*** Begin section ***
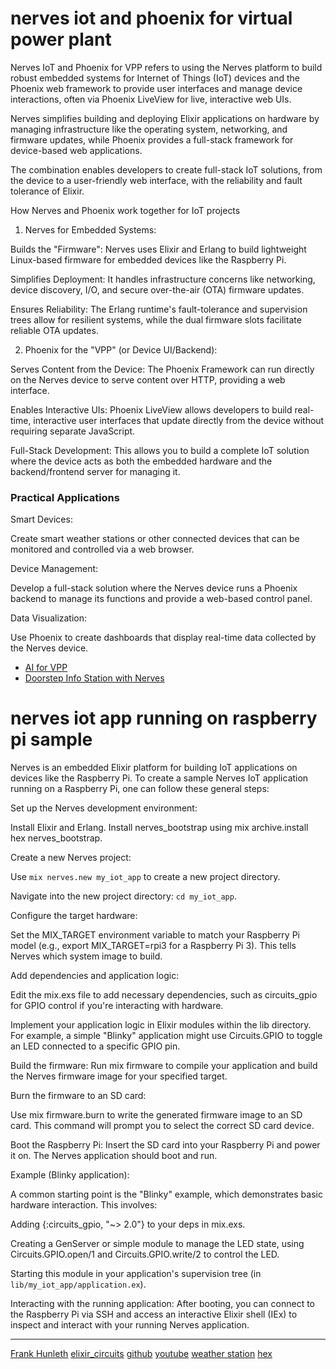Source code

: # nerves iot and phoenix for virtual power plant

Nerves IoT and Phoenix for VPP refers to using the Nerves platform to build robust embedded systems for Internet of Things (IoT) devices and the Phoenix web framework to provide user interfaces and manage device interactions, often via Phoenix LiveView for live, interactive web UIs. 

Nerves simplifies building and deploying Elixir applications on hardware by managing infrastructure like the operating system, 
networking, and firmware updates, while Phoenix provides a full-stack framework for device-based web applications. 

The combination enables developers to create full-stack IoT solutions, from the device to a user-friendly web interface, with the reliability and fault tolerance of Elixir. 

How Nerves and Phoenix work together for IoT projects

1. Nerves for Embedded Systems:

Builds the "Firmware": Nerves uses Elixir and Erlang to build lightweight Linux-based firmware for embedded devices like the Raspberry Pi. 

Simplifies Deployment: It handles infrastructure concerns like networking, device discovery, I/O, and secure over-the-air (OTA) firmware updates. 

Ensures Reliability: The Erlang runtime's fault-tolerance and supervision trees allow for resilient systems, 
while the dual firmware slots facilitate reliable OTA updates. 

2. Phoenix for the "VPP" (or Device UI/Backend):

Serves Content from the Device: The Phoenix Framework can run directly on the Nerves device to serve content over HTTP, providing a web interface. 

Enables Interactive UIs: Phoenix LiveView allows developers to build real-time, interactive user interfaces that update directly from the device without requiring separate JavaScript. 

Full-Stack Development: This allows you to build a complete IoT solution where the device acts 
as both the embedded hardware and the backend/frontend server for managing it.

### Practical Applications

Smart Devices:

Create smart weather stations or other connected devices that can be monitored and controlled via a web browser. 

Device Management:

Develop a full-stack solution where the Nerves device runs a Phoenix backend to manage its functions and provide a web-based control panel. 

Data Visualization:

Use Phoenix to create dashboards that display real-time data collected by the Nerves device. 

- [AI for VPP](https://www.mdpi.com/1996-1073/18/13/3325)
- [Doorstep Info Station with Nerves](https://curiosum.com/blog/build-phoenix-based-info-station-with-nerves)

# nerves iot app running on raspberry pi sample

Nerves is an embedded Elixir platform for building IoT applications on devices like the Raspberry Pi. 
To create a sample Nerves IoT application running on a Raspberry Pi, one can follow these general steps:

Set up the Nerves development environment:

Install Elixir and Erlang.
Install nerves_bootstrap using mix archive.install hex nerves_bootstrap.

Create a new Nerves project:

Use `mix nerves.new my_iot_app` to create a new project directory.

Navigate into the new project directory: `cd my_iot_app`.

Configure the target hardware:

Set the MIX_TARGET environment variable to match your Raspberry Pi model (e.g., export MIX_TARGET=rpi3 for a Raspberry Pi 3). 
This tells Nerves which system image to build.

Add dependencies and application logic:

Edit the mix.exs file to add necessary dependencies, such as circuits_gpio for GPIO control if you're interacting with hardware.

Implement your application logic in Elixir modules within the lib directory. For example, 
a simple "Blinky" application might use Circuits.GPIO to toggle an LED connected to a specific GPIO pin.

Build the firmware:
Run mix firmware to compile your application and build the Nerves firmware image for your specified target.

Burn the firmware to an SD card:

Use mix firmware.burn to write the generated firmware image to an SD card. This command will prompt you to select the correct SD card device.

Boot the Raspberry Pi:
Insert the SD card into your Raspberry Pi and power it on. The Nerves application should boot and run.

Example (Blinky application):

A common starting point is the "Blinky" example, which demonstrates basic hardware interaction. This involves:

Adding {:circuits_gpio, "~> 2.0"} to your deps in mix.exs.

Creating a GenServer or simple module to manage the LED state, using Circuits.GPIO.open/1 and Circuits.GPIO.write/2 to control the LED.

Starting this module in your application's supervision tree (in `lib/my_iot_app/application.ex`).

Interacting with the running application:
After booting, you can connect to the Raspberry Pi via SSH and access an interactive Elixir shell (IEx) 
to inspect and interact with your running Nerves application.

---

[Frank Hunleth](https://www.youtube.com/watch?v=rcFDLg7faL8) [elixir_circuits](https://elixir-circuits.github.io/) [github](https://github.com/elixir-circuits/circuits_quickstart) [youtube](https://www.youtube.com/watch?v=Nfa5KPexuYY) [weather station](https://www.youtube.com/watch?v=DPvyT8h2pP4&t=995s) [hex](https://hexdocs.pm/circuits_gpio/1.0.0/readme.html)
*** End section ***
▶ [EXERCISE OBJECTIVE]
Give the number of lines that include the word "Install" in the listing. Nothing else belongs in the reply.

▶ [EXPECTED OUTPUT]
2